- **About this exercise**: Each record, in full, must be restated word for word.

+++ Record excerpts +++

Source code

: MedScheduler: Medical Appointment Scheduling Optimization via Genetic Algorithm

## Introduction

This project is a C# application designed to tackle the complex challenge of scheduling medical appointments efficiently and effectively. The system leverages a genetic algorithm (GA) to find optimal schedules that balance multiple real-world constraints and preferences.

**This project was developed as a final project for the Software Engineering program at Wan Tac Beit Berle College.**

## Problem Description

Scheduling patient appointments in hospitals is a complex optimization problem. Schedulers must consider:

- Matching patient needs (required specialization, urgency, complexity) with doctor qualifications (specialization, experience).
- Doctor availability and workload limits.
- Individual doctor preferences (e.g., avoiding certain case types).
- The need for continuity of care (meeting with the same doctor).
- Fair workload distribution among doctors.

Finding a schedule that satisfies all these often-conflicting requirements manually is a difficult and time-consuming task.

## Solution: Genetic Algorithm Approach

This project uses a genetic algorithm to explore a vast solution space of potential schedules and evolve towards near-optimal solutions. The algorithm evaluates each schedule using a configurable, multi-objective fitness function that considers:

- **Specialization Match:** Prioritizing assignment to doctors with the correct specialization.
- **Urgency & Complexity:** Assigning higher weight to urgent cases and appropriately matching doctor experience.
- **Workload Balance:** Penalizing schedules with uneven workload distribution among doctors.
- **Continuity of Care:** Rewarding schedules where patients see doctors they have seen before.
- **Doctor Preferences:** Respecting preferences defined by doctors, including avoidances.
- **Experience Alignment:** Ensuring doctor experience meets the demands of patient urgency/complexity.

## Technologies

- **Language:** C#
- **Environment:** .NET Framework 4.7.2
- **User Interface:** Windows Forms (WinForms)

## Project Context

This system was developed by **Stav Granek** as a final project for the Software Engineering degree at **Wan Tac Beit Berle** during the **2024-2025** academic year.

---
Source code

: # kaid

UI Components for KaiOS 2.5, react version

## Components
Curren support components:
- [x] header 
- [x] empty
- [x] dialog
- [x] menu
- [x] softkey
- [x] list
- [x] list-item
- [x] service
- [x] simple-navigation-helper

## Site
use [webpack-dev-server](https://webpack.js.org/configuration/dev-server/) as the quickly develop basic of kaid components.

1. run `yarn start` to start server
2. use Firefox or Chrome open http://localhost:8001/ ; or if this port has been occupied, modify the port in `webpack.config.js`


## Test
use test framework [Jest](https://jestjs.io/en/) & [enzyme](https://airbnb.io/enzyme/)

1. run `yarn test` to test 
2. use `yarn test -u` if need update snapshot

+++

- **Exercise output**:
Source code

: MedScheduler: Medical Appointment Scheduling Optimization via Genetic Algorithm

## Introduction

This project is a C# application designed to tackle the complex challenge of scheduling medical appointments efficiently and effectively. The system leverages a genetic algorithm (GA) to find optimal schedules that balance multiple real-world constraints and preferences.

**This project was developed as a final project for the Software Engineering program at Wan Tac Beit Berle College.**

## Problem Description

Scheduling patient appointments in hospitals is a complex optimization problem. Schedulers must consider:

- Matching patient needs (required specialization, urgency, complexity) with doctor qualifications (specialization, experience).
- Doctor availability and workload limits.
- Individual doctor preferences (e.g., avoiding certain case types).
- The need for continuity of care (meeting with the same doctor).
- Fair workload distribution among doctors.

Finding a schedule that satisfies all these often-conflicting requirements manually is a difficult and time-consuming task.

## Solution: Genetic Algorithm Approach

This project uses a genetic algorithm to explore a vast solution space of potential schedules and evolve towards near-optimal solutions. The algorithm evaluates each schedule using a configurable, multi-objective fitness function that considers:

- **Specialization Match:** Prioritizing assignment to doctors with the correct specialization.
- **Urgency & Complexity:** Assigning higher weight to urgent cases and appropriately matching doctor experience.
- **Workload Balance:** Penalizing schedules with uneven workload distribution among doctors.
- **Continuity of Care:** Rewarding schedules where patients see doctors they have seen before.
- **Doctor Preferences:** Respecting preferences defined by doctors, including avoidances.
- **Experience Alignment:** Ensuring doctor experience meets the demands of patient urgency/complexity.

## Technologies

- **Language:** C#
- **Environment:** .NET Framework 4.7.2
- **User Interface:** Windows Forms (WinForms)

## Project Context

This system was developed by **Stav Granek** as a final project for the Software Engineering degree at **Wan Tac Beit Berle** during the **2024-2025** academic year.

---
Source code

: # kaid

UI Components for KaiOS 2.5, react version

## Components
Curren support components:
- [x] header 
- [x] empty
- [x] dialog
- [x] menu
- [x] softkey
- [x] list
- [x] list-item
- [x] service
- [x] simple-navigation-helper

## Site
use [webpack-dev-server](https://webpack.js.org/configuration/dev-server/) as the quickly develop basic of kaid components.

1. run `yarn start` to start server
2. use Firefox or Chrome open http://localhost:8001/ ; or if this port has been occupied, modify the port in `webpack.config.js`


## Test
use test framework [Jest](https://jestjs.io/en/) & [enzyme](https://airbnb.io/enzyme/)

1. run `yarn test` to test 
2. use `yarn test -u` if need update snapshot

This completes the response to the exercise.